━━━ Given data ━━━

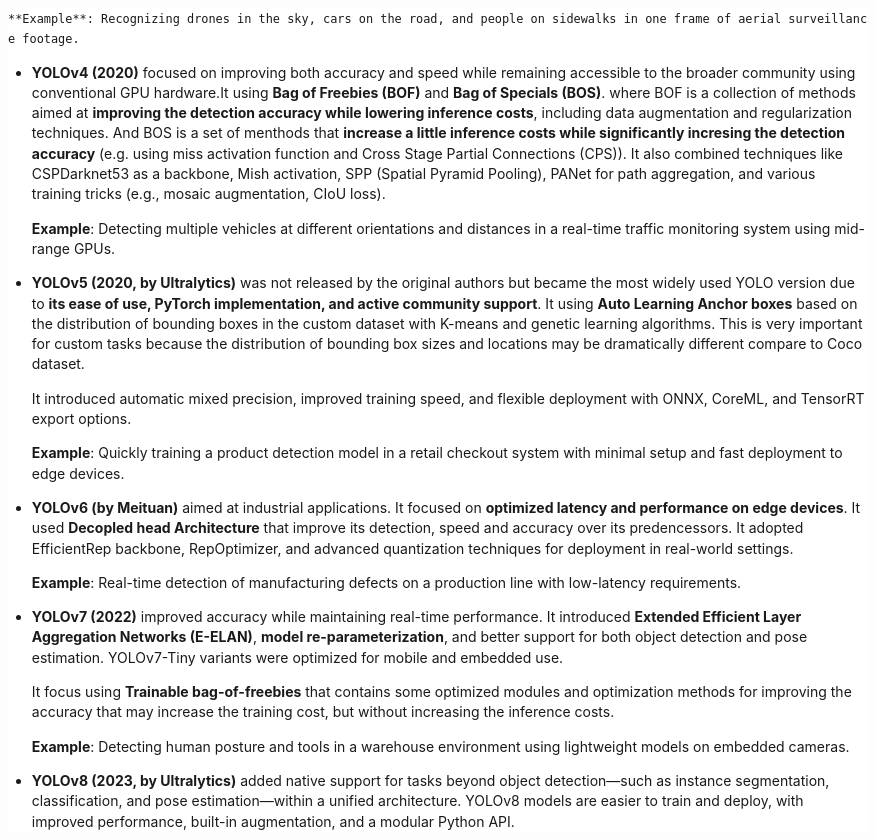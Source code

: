     **Example**: Recognizing drones in the sky, cars on the road, and people on sidewalks in one frame of aerial surveillance footage.

- **YOLOv4 (2020)** focused on improving both accuracy and speed while remaining accessible to the broader community using conventional GPU hardware.It using **Bag of Freebies (BOF)** and **Bag of Specials (BOS)**. where BOF is a collection of methods aimed at **improving the detection accuracy while lowering inference costs**, including data augmentation and regularization techniques. And BOS is a set of menthods that **increase a little inference costs while significantly incresing the detection accuracy** (e.g. using miss activation function and Cross Stage Partial Connections (CPS)).
    It also combined techniques like CSPDarknet53 as a backbone, Mish activation, SPP (Spatial Pyramid Pooling), PANet for path aggregation, and various training tricks (e.g., mosaic augmentation, CIoU loss).

    **Example**: Detecting multiple vehicles at different orientations and distances in a real-time traffic monitoring system using mid-range GPUs.

- **YOLOv5 (2020, by Ultralytics)** was not released by the original authors but became the most widely used YOLO version due to **its ease of use, PyTorch implementation, and active community support**.
    It using **Auto Learning Anchor boxes** based on the distribution of bounding boxes in the custom dataset with K-means and genetic learning algorithms. This is very important for custom tasks because the distribution of bounding box sizes and locations may be dramatically different compare to Coco dataset.

    It introduced automatic mixed precision, improved training speed, and flexible deployment with ONNX, CoreML, and TensorRT export options.

    **Example**: Quickly training a product detection model in a retail checkout system with minimal setup and fast deployment to edge devices.

- **YOLOv6 (by Meituan)** aimed at industrial applications. It focused on **optimized latency and performance on edge devices**. 
    It used **Decopled head Architecture** that improve its detection, speed and accuracy over its predencessors. It adopted EfficientRep backbone, RepOptimizer, and advanced quantization techniques for deployment in real-world settings.

    **Example**: Real-time detection of manufacturing defects on a production line with low-latency requirements.

- **YOLOv7 (2022)** improved accuracy while maintaining real-time performance. It introduced **Extended Efficient Layer Aggregation Networks (E-ELAN)**, **model re-parameterization**, and better support for both object detection and pose estimation. YOLOv7-Tiny variants were optimized for mobile and embedded use.
    
    It focus using **Trainable bag-of-freebies** that contains some optimized modules and optimization methods for improving the accuracy that may increase the training cost, but without increasing the inference costs.

    **Example**: Detecting human posture and tools in a warehouse environment using lightweight models on embedded cameras.

- **YOLOv8 (2023, by Ultralytics)** added native support for tasks beyond object detection—such as instance segmentation, classification, and pose estimation—within a unified architecture. YOLOv8 models are easier to train and deploy, with improved performance, built-in augmentation, and a modular Python API.
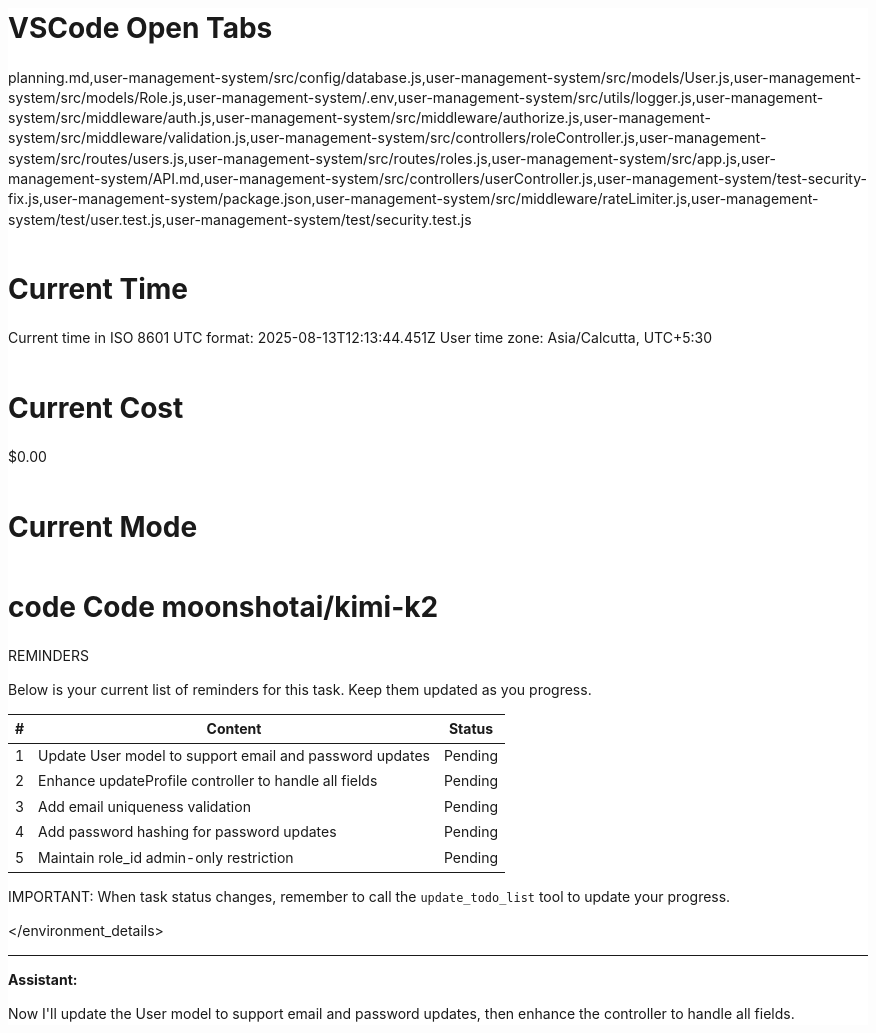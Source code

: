 # VSCode Open Tabs
planning.md,user-management-system/src/config/database.js,user-management-system/src/models/User.js,user-management-system/src/models/Role.js,user-management-system/.env,user-management-system/src/utils/logger.js,user-management-system/src/middleware/auth.js,user-management-system/src/middleware/authorize.js,user-management-system/src/middleware/validation.js,user-management-system/src/controllers/roleController.js,user-management-system/src/routes/users.js,user-management-system/src/routes/roles.js,user-management-system/src/app.js,user-management-system/API.md,user-management-system/src/controllers/userController.js,user-management-system/test-security-fix.js,user-management-system/package.json,user-management-system/src/middleware/rateLimiter.js,user-management-system/test/user.test.js,user-management-system/test/security.test.js

# Current Time
Current time in ISO 8601 UTC format: 2025-08-13T12:13:44.451Z
User time zone: Asia/Calcutta, UTC+5:30

# Current Cost
$0.00

# Current Mode
<slug>code</slug>
<name>Code</name>
<model>moonshotai/kimi-k2</model>
====

REMINDERS

Below is your current list of reminders for this task. Keep them updated as you progress.

| # | Content | Status |
|---|---------|--------|
| 1 | Update User model to support email and password updates | Pending |
| 2 | Enhance updateProfile controller to handle all fields | Pending |
| 3 | Add email uniqueness validation | Pending |
| 4 | Add password hashing for password updates | Pending |
| 5 | Maintain role_id admin-only restriction | Pending |


IMPORTANT: When task status changes, remember to call the `update_todo_list` tool to update your progress.

</environment_details>

---

**Assistant:**

Now I'll update the User model to support email and password updates, then enhance the controller to handle all fields.


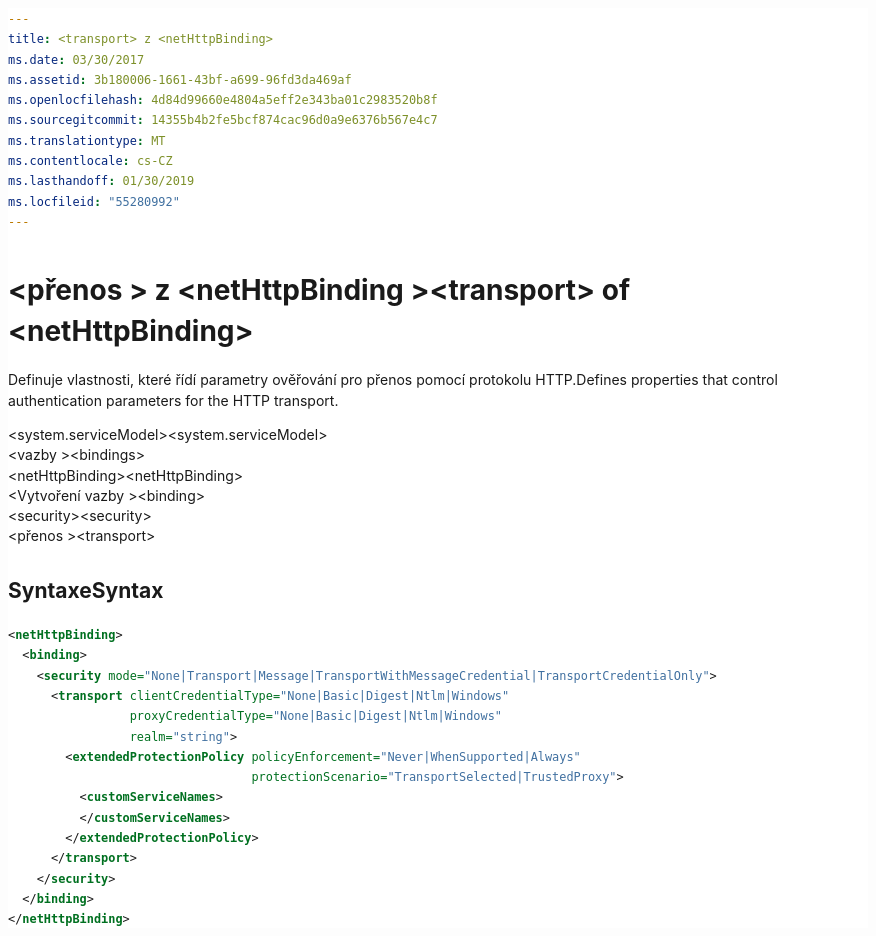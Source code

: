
 ```yaml
---
title: <transport> z <netHttpBinding>
ms.date: 03/30/2017
ms.assetid: 3b180006-1661-43bf-a699-96fd3da469af
ms.openlocfilehash: 4d84d99660e4804a5eff2e343ba01c2983520b8f
ms.sourcegitcommit: 14355b4b2fe5bcf874cac96d0a9e6376b567e4c7
ms.translationtype: MT
ms.contentlocale: cs-CZ
ms.lasthandoff: 01/30/2019
ms.locfileid: "55280992"
---
```

# <a name="transport-of-nethttpbinding"></a><span data-ttu-id="ef45c-102">\<přenos > z \<netHttpBinding ></span><span class="sxs-lookup"><span data-stu-id="ef45c-102">\<transport> of \<netHttpBinding></span></span>
<span data-ttu-id="ef45c-103">Definuje vlastnosti, které řídí parametry ověřování pro přenos pomocí protokolu HTTP.</span><span class="sxs-lookup"><span data-stu-id="ef45c-103">Defines properties that control authentication parameters for the HTTP transport.</span></span>  
  
<span data-ttu-id="ef45c-104">\<system.serviceModel></span><span class="sxs-lookup"><span data-stu-id="ef45c-104">\<system.serviceModel></span></span>  
<span data-ttu-id="ef45c-105">\<vazby ></span><span class="sxs-lookup"><span data-stu-id="ef45c-105">\<bindings></span></span>  
<span data-ttu-id="ef45c-106">\<netHttpBinding></span><span class="sxs-lookup"><span data-stu-id="ef45c-106">\<netHttpBinding></span></span>  
<span data-ttu-id="ef45c-107">\<Vytvoření vazby ></span><span class="sxs-lookup"><span data-stu-id="ef45c-107">\<binding></span></span>  
<span data-ttu-id="ef45c-108">\<security></span><span class="sxs-lookup"><span data-stu-id="ef45c-108">\<security></span></span>  
<span data-ttu-id="ef45c-109">\<přenos ></span><span class="sxs-lookup"><span data-stu-id="ef45c-109">\<transport></span></span>  
  
## <a name="syntax"></a><span data-ttu-id="ef45c-110">Syntaxe</span><span class="sxs-lookup"><span data-stu-id="ef45c-110">Syntax</span></span>  
  
```xml  
<netHttpBinding>
  <binding>
    <security mode="None|Transport|Message|TransportWithMessageCredential|TransportCredentialOnly">
      <transport clientCredentialType="None|Basic|Digest|Ntlm|Windows"
                 proxyCredentialType="None|Basic|Digest|Ntlm|Windows"
                 realm="string">
        <extendedProtectionPolicy policyEnforcement="Never|WhenSupported|Always"
                                  protectionScenario="TransportSelected|TrustedProxy">
          <customServiceNames>
          </customServiceNames>
        </extendedProtectionPolicy>
      </transport>
    </security>
  </binding>
</netHttpBinding>
```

━━━

**Activity:**
When copying, output the data exactly and leave out the pictures.

**Result of the task:**
Source code

:     **Example**: Recognizing drones in the sky, cars on the road, and people on sidewalks in one frame of aerial surveillance footage.

- **YOLOv4 (2020)** focused on improving both accuracy and speed while remaining accessible to the broader community using conventional GPU hardware.It using **Bag of Freebies (BOF)** and **Bag of Specials (BOS)**. where BOF is a collection of methods aimed at **improving the detection accuracy while lowering inference costs**, including data augmentation and regularization techniques. And BOS is a set of menthods that **increase a little inference costs while significantly incresing the detection accuracy** (e.g. using miss activation function and Cross Stage Partial Connections (CPS)).
    It also combined techniques like CSPDarknet53 as a backbone, Mish activation, SPP (Spatial Pyramid Pooling), PANet for path aggregation, and various training tricks (e.g., mosaic augmentation, CIoU loss).

    **Example**: Detecting multiple vehicles at different orientations and distances in a real-time traffic monitoring system using mid-range GPUs.

- **YOLOv5 (2020, by Ultralytics)** was not released by the original authors but became the most widely used YOLO version due to **its ease of use, PyTorch implementation, and active community support**.
    It using **Auto Learning Anchor boxes** based on the distribution of bounding boxes in the custom dataset with K-means and genetic learning algorithms. This is very important for custom tasks because the distribution of bounding box sizes and locations may be dramatically different compare to Coco dataset.

    It introduced automatic mixed precision, improved training speed, and flexible deployment with ONNX, CoreML, and TensorRT export options.

    **Example**: Quickly training a product detection model in a retail checkout system with minimal setup and fast deployment to edge devices.

- **YOLOv6 (by Meituan)** aimed at industrial applications. It focused on **optimized latency and performance on edge devices**. 
    It used **Decopled head Architecture** that improve its detection, speed and accuracy over its predencessors. It adopted EfficientRep backbone, RepOptimizer, and advanced quantization techniques for deployment in real-world settings.

    **Example**: Real-time detection of manufacturing defects on a production line with low-latency requirements.

- **YOLOv7 (2022)** improved accuracy while maintaining real-time performance. It introduced **Extended Efficient Layer Aggregation Networks (E-ELAN)**, **model re-parameterization**, and better support for both object detection and pose estimation. YOLOv7-Tiny variants were optimized for mobile and embedded use.
    
    It focus using **Trainable bag-of-freebies** that contains some optimized modules and optimization methods for improving the accuracy that may increase the training cost, but without increasing the inference costs.

    **Example**: Detecting human posture and tools in a warehouse environment using lightweight models on embedded cameras.

- **YOLOv8 (2023, by Ultralytics)** added native support for tasks beyond object detection—such as instance segmentation, classification, and pose estimation—within a unified architecture. YOLOv8 models are easier to train and deploy, with improved performance, built-in augmentation, and a modular Python API.
Source code

: # VSCode Open Tabs
planning.md,user-management-system/src/config/database.js,user-management-system/src/models/User.js,user-management-system/src/models/Role.js,user-management-system/.env,user-management-system/src/utils/logger.js,user-management-system/src/middleware/auth.js,user-management-system/src/middleware/authorize.js,user-management-system/src/middleware/validation.js,user-management-system/src/controllers/roleController.js,user-management-system/src/routes/users.js,user-management-system/src/routes/roles.js,user-management-system/src/app.js,user-management-system/API.md,user-management-system/src/controllers/userController.js,user-management-system/test-security-fix.js,user-management-system/package.json,user-management-system/src/middleware/rateLimiter.js,user-management-system/test/user.test.js,user-management-system/test/security.test.js

# Current Time
Current time in ISO 8601 UTC format: 2025-08-13T12:13:44.451Z
User time zone: Asia/Calcutta, UTC+5:30

# Current Cost
$0.00

# Current Mode
<slug>code</slug>
<name>Code</name>
<model>moonshotai/kimi-k2</model>
====

REMINDERS

Below is your current list of reminders for this task. Keep them updated as you progress.

| # | Content | Status |
|---|---------|--------|
| 1 | Update User model to support email and password updates | Pending |
| 2 | Enhance updateProfile controller to handle all fields | Pending |
| 3 | Add email uniqueness validation | Pending |
| 4 | Add password hashing for password updates | Pending |
| 5 | Maintain role_id admin-only restriction | Pending |


IMPORTANT: When task status changes, remember to call the `update_todo_list` tool to update your progress.

</environment_details>

---

**Assistant:**

Now I'll update the User model to support email and password updates, then enhance the controller to handle all fields.


Source code

:
 ```yaml
---
title: <transport> z <netHttpBinding>
ms.date: 03/30/2017
ms.assetid: 3b180006-1661-43bf-a699-96fd3da469af
ms.openlocfilehash: 4d84d99660e4804a5eff2e343ba01c2983520b8f
ms.sourcegitcommit: 14355b4b2fe5bcf874cac96d0a9e6376b567e4c7
ms.translationtype: MT
ms.contentlocale: cs-CZ
ms.lasthandoff: 01/30/2019
ms.locfileid: "55280992"
---
```

# <a name="transport-of-nethttpbinding"></a><span data-ttu-id="ef45c-102">\<přenos > z \<netHttpBinding ></span><span class="sxs-lookup"><span data-stu-id="ef45c-102">\<transport> of \<netHttpBinding></span></span>
<span data-ttu-id="ef45c-103">Definuje vlastnosti, které řídí parametry ověřování pro přenos pomocí protokolu HTTP.</span><span class="sxs-lookup"><span data-stu-id="ef45c-103">Defines properties that control authentication parameters for the HTTP transport.</span></span>  
  
<span data-ttu-id="ef45c-104">\<system.serviceModel></span><span class="sxs-lookup"><span data-stu-id="ef45c-104">\<system.serviceModel></span></span>  
<span data-ttu-id="ef45c-105">\<vazby ></span><span class="sxs-lookup"><span data-stu-id="ef45c-105">\<bindings></span></span>  
<span data-ttu-id="ef45c-106">\<netHttpBinding></span><span class="sxs-lookup"><span data-stu-id="ef45c-106">\<netHttpBinding></span></span>  
<span data-ttu-id="ef45c-107">\<Vytvoření vazby ></span><span class="sxs-lookup"><span data-stu-id="ef45c-107">\<binding></span></span>  
<span data-ttu-id="ef45c-108">\<security></span><span class="sxs-lookup"><span data-stu-id="ef45c-108">\<security></span></span>  
<span data-ttu-id="ef45c-109">\<přenos ></span><span class="sxs-lookup"><span data-stu-id="ef45c-109">\<transport></span></span>  
  
## <a name="syntax"></a><span data-ttu-id="ef45c-110">Syntaxe</span><span class="sxs-lookup"><span data-stu-id="ef45c-110">Syntax</span></span>  
  
```xml  
<netHttpBinding>
  <binding>
    <security mode="None|Transport|Message|TransportWithMessageCredential|TransportCredentialOnly">
      <transport clientCredentialType="None|Basic|Digest|Ntlm|Windows"
                 proxyCredentialType="None|Basic|Digest|Ntlm|Windows"
                 realm="string">
        <extendedProtectionPolicy policyEnforcement="Never|WhenSupported|Always"
                                  protectionScenario="TransportSelected|TrustedProxy">
          <customServiceNames>
          </customServiceNames>
        </extendedProtectionPolicy>
      </transport>
    </security>
  </binding>
</netHttpBinding>
```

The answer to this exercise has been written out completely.